À Lussan, un conducteur jugé pour homicide involontaire confronté à la douleur des proches du motard

Le tribunal correctionnel de Nîmes a été le théâtre d’une audience chargée d’émotions ce jeudi 10 septembre 2026. Un homme est jugé pour homicide involontaire après un terrible accident survenu près de Lussan qui a coûté la vie à un jeune motard de 25 ans. Devant la cour, le conducteur impliqué est confronté à la douleur palpable des proches, tandis que la justice s’efforce de trancher à la lumière des faits exposés.

Procès d’homicide involontaire à Lussan : le choc d’un accident mortel

Le 13 juillet 2024, une route départementale près de Lussan a vu s’entremêler destin tragique et responsabilités. Ce jour-là, le conducteur impliqué a percuté un motard, entraînant la mort instantanée de ce dernier. Sous les yeux des juges, la famille endeuillée n’a cessé de réclamer justice, tenant précieusement une photo de leur fils.

Les témoignages ont souligné la prudence habituelle du motard, pourtant victime. Ses parents n’ont eu de cesse d’exprimer leur douleur, leurs voix tremblantes laissant transparaître un amour perdu et un désarroi immense. Pour eux, personne n’aurait dû fermer les yeux ce jour-là, et ils imputent à la négligence du prévenu la cause de ce drame.

Les déclarations du conducteur face à la justice

Dans un silence pesant, le quadragénaire reconnu comme conducteur du véhicule impliqué dans l’accident a avancé ne pas avoir vu la moto arriver. Il a nié toute distraction visant un usage du téléphone au volant, mais a admis avoir consommé deux verres de rosé quelques heures auparavant, conduisant à un taux d’alcoolémie inférieur au seuil légal.

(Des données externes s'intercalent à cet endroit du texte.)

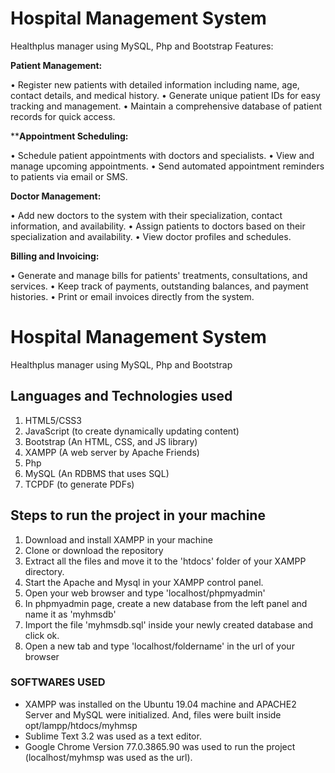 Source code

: # Hospital Management System
Healthplus manager using MySQL, Php and Bootstrap
Features:

**Patient Management:**

•	Register new patients with detailed information including name, age, contact details, and medical history.
•	Generate unique patient IDs for easy tracking and management.
•	Maintain a comprehensive database of patient records for quick access.

****Appointment Scheduling:**

•	Schedule patient appointments with doctors and specialists.
•	View and manage upcoming appointments.
•	Send automated appointment reminders to patients via email or SMS.

**Doctor Management:**

•	Add new doctors to the system with their specialization, contact information, and availability.
•	Assign patients to doctors based on their specialization and availability.
•	View doctor profiles and schedules.

**Billing and Invoicing:**

•	Generate and manage bills for patients' treatments, consultations, and services.
•	Keep track of payments, outstanding balances, and payment histories.
•	Print or email invoices directly from the system.


# Hospital Management System
Healthplus manager using MySQL, Php and Bootstrap


## Languages and Technologies used
1. HTML5/CSS3
2. JavaScript (to create dynamically updating content)
3. Bootstrap (An HTML, CSS, and JS library)
4. XAMPP (A web server by Apache Friends)
5. Php
6. MySQL (An RDBMS that uses SQL)
7. TCPDF (to generate PDFs)

## Steps to run the project in your machine
1. Download and install XAMPP in your machine
2. Clone or download the repository
3. Extract all the files and move it to the 'htdocs' folder of your XAMPP directory.
4. Start the Apache and Mysql in your XAMPP control panel.
5. Open your web browser and type 'localhost/phpmyadmin'
6. In phpmyadmin page, create a new database from the left panel and name it as 'myhmsdb'
7. Import the file 'myhmsdb.sql' inside your newly created database and click ok.
8. Open a new tab and type 'localhost/foldername' in the url of your browser
    
### SOFTWARES USED
  - XAMPP was installed on the Ubuntu 19.04 machine and APACHE2 Server and MySQL were initialized. And, files were built inside opt/lampp/htdocs/myhmsp
  - Sublime Text 3.2 was used as a text editor.
  - Google Chrome Version 77.0.3865.90 was used to run the project (localhost/myhmsp was used as the url).
  
  




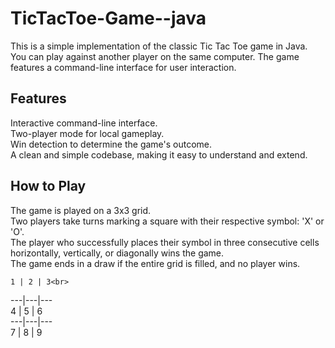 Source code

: # TicTacToe-Game--java
This is a simple implementation of the classic Tic Tac Toe game in Java. You can play against another player on the same computer. The game features a command-line interface for user interaction.
<br>
## Features
Interactive command-line interface.
<br>
Two-player mode for local gameplay.
<br>
Win detection to determine the game's outcome.
<br>
A clean and simple codebase, making it easy to understand and extend.
<br>

## How to Play
The game is played on a 3x3 grid.
<br>
Two players take turns marking a square with their respective symbol: 'X' or 'O'.
<br>
The player who successfully places their symbol in three consecutive cells horizontally, vertically, or diagonally wins the game.
<br>
The game ends in a draw if the entire grid is filled, and no player wins.
<br>

    1 | 2 | 3<br>
  ---|---|---<br>
    4 | 5 | 6<br>
  ---|---|---<br>
    7 | 8 | 9<br>
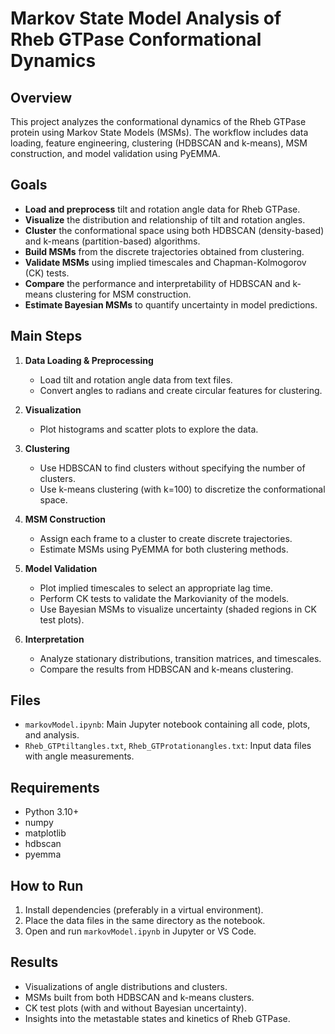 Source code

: # Markov State Model Analysis of Rheb GTPase Conformational Dynamics

## Overview

This project analyzes the conformational dynamics of the Rheb GTPase protein using Markov State Models (MSMs). The workflow includes data loading, feature engineering, clustering (HDBSCAN and k-means), MSM construction, and model validation using PyEMMA.

## Goals

- **Load and preprocess** tilt and rotation angle data for Rheb GTPase.
- **Visualize** the distribution and relationship of tilt and rotation angles.
- **Cluster** the conformational space using both HDBSCAN (density-based) and k-means (partition-based) algorithms.
- **Build MSMs** from the discrete trajectories obtained from clustering.
- **Validate MSMs** using implied timescales and Chapman-Kolmogorov (CK) tests.
- **Compare** the performance and interpretability of HDBSCAN and k-means clustering for MSM construction.
- **Estimate Bayesian MSMs** to quantify uncertainty in model predictions.

## Main Steps

1. **Data Loading & Preprocessing**
   - Load tilt and rotation angle data from text files.
   - Convert angles to radians and create circular features for clustering.

2. **Visualization**
   - Plot histograms and scatter plots to explore the data.

3. **Clustering**
   - Use HDBSCAN to find clusters without specifying the number of clusters.
   - Use k-means clustering (with k=100) to discretize the conformational space.

4. **MSM Construction**
   - Assign each frame to a cluster to create discrete trajectories.
   - Estimate MSMs using PyEMMA for both clustering methods.

5. **Model Validation**
   - Plot implied timescales to select an appropriate lag time.
   - Perform CK tests to validate the Markovianity of the models.
   - Use Bayesian MSMs to visualize uncertainty (shaded regions in CK test plots).

6. **Interpretation**
   - Analyze stationary distributions, transition matrices, and timescales.
   - Compare the results from HDBSCAN and k-means clustering.

## Files

- `markovModel.ipynb`: Main Jupyter notebook containing all code, plots, and analysis.
- `Rheb_GTPtiltangles.txt`, `Rheb_GTProtationangles.txt`: Input data files with angle measurements.

## Requirements

- Python 3.10+
- numpy
- matplotlib
- hdbscan
- pyemma

## How to Run

1. Install dependencies (preferably in a virtual environment).
2. Place the data files in the same directory as the notebook.
3. Open and run `markovModel.ipynb` in Jupyter or VS Code.

## Results

- Visualizations of angle distributions and clusters.
- MSMs built from both HDBSCAN and k-means clusters.
- CK test plots (with and without Bayesian uncertainty).
- Insights into the metastable states and kinetics of Rheb GTPase.
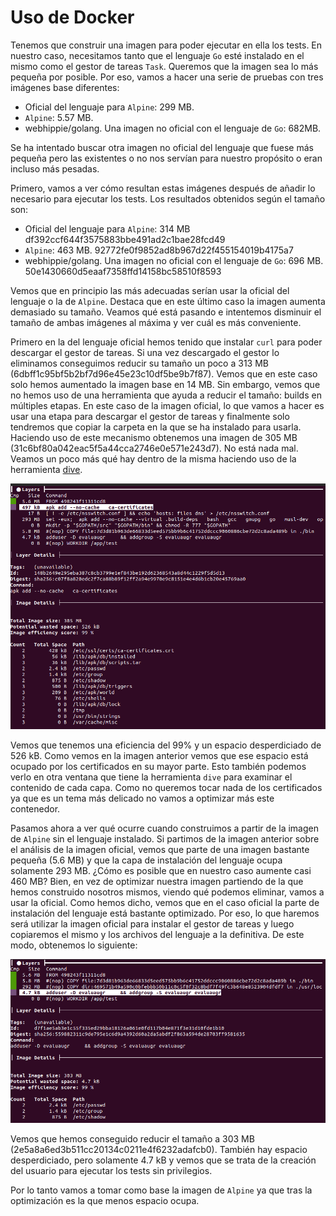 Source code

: # Uso de Docker

Tenemos que construir una imagen para poder ejecutar en ella los tests. En nuestro caso, necesitamos tanto que el lenguaje `Go` esté instalado en el mismo como el gestor de tareas `Task`. Queremos que la imagen sea lo más pequeña por posible. Por eso, vamos a hacer una serie de pruebas con tres imágenes base diferentes:

* Oficial del lenguaje para `Alpine`: 299 MB. 
* `Alpine`: 5.57 MB. 
* webhippie/golang. Una imagen no oficial con el lenguaje de `Go`: 682MB. 

Se ha intentado buscar otra imagen no oficial del lenguaje que fuese más pequeña pero las existentes o no nos servían para nuestro propósito o eran incluso más pesadas. 

Primero, vamos a ver cómo resultan estas imágenes después de añadir lo necesario para ejecutar los tests. Los resultados obtenidos según el tamaño son:

* Oficial del lenguaje para `Alpine`: 314 MB df392ccf644f3575883bbe491ad2c1bae28fcd49
* `Alpine`: 463 MB. 92772fe0f9852ad8b967d22f455154019b4175a7
* webhippie/golang. Una imagen no oficial con el lenguaje de `Go`: 696 MB. 50e1430660d5eaaf7358ffd14158bc58510f8593

Vemos que en principio las más adecuadas serían usar la oficial del lenguaje o la de `Alpine`. Destaca que en este último caso la imagen aumenta demasiado su tamaño. Veamos qué está pasando e intentemos disminuir el tamaño de ambas imágenes al máxima y ver cuál es más conveniente.

Primero en la del lenguaje oficial hemos tenido que instalar `curl` para poder descargar el gestor de tareas. Si una vez descargado el gestor lo eliminamos conseguimos reducir su tamaño un poco a 313 MB (6dbff1c95bf5b2bf7d96e45e23c10df5be9b7f87). Vemos que en este caso solo hemos aumentado la imagen base en 14 MB. Sin embargo, vemos que no hemos uso de una herramienta que ayuda a reducir el tamaño: builds en múltiples etapas. En este caso de la imagen oficial, lo que vamos a hacer es usar una etapa para descargar el gestor de tareas y finalmente solo tendremos que copiar la carpeta en la que se ha instalado para usarla. Haciendo uso de este mecanismo obtenemos una imagen de 305 MB (31c6bf80a042eac5f5a44cca2746e0e571e243d7). No está nada mal. Veamos un poco más qué hay dentro de la misma haciendo uso de la herramienta [dive](https://github.com/wagoodman/dive).

![](./imgs/docker/1.png)

Vemos que tenemos una eficiencia del 99% y un espacio desperdiciado de 526 kB. Como vemos en la imagen anterior vemos que ese espacio está ocupado por los certificados en su mayor parte. Esto también podemos verlo en otra ventana que tiene la herramienta `dive` para examinar el contenido de cada capa. Como no queremos tocar nada de los certificados ya que es un tema más delicado no vamos a optimizar más este contenedor.

Pasamos ahora a ver qué ocurre cuando construimos a partir de la imagen de `Alpine` sin el lenguaje instalado. Si partimos de la imagen anterior sobre el análisis de la imagen oficial, vemos que parte de una imagen bastante pequeña (5.6 MB) y que la capa de instalación del lenguaje ocupa solamente 293 MB. ¿Cómo es posible que en nuestro caso aumente casi 460 MB? Bien, en vez de optimizar nuestra imagen partiendo de la que hemos construido nosotros mismos, viendo qué podemos eliminar, vamos a usar la oficial. Como hemos dicho, vemos que en el caso oficial la parte de instalación del lenguaje está bastante optimizado. Por eso, lo que haremos será utilizar la imagen oficial para instalar el gestor de tareas y luego copiaremos el mismo y los archivos del lenguaje a la definitiva. De este modo, obtenemos lo siguiente: 

![](./imgs/docker/2.png)

Vemos que hemos conseguido reducir el tamaño a 303 MB (2e5a8a6ed3b511cc20134c0211e4f6232adafcb0). También hay espacio desperdiciado, pero solamente 4.7 kB y vemos que se trata de la creación del usuario para ejecutar los tests sin privilegios. 

Por lo tanto vamos a tomar como base la imagen de `Alpine` ya que tras la optimización es la que menos espacio ocupa.

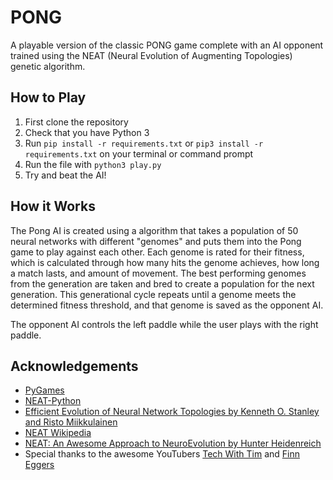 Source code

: # PONG

A playable version of the classic PONG game complete with an AI opponent trained using the NEAT (Neural Evolution of Augmenting Topologies) genetic algorithm. 

## How to Play
1. First clone the repository
2. Check that you have Python 3
3. Run `pip install -r requirements.txt` or `pip3 install -r requirements.txt` on your terminal or command prompt
4. Run the file with `python3 play.py`
5. Try and beat the AI!

## How it Works
The Pong AI is created using a algorithm that takes a population of 50 neural networks with different "genomes" and puts them into the Pong game to play against each other. Each genome is rated for their fitness, which is calculated through how many hits the genome achieves, how long a match lasts, and amount of movement. The best performing genomes from the generation are taken and bred to create a population for the next generation. This generational cycle repeats until a genome meets the determined fitness threshold, and that genome is saved as the opponent AI. 

The opponent AI controls the left paddle while the user plays with the right paddle.

## Acknowledgements
* [PyGames](https://www.pygame.org/news)
* [NEAT-Python](https://neat-python.readthedocs.io/en/latest/neat_overview.html)
* [Efficient Evolution of Neural Network Topologies by Kenneth O. Stanley and Risto Miikkulainen](http://nn.cs.utexas.edu/downloads/papers/stanley.cec02.pdf)
* [NEAT Wikipedia](https://en.wikipedia.org/wiki/Neuroevolution_of_augmenting_topologies)
* [NEAT: An Awesome Approach to NeuroEvolution by Hunter Heidenreich](https://towardsdatascience.com/neat-an-awesome-approach-to-neuroevolution-3eca5cc7930f)
* Special thanks to the awesome YouTubers [Tech With Tim](https://www.youtube.com/c/TechWithTim) and [Finn Eggers](https://www.youtube.com/channel/UCaKAU8vQzS-_e5xt7NSK3Xw)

Ce qui a attiré l’attention de la cour, en revanche, c’est la présence de substances stupéfiantes détectées dans son organisme. Le prévenu a affirmé ne consommer que du CBD, une explication qui n’a pas convaincu la procureure. Celle-ci a rappelé que, même dans ce cas, conduire reste interdit et dangereux, particulièrement pour quelqu’un déjà condamné pour des faits similaires. Face à cette situation, elle a requis une peine de trois ans de prison, dont deux avec sursis, assortie d’une éventuelle surveillance électronique.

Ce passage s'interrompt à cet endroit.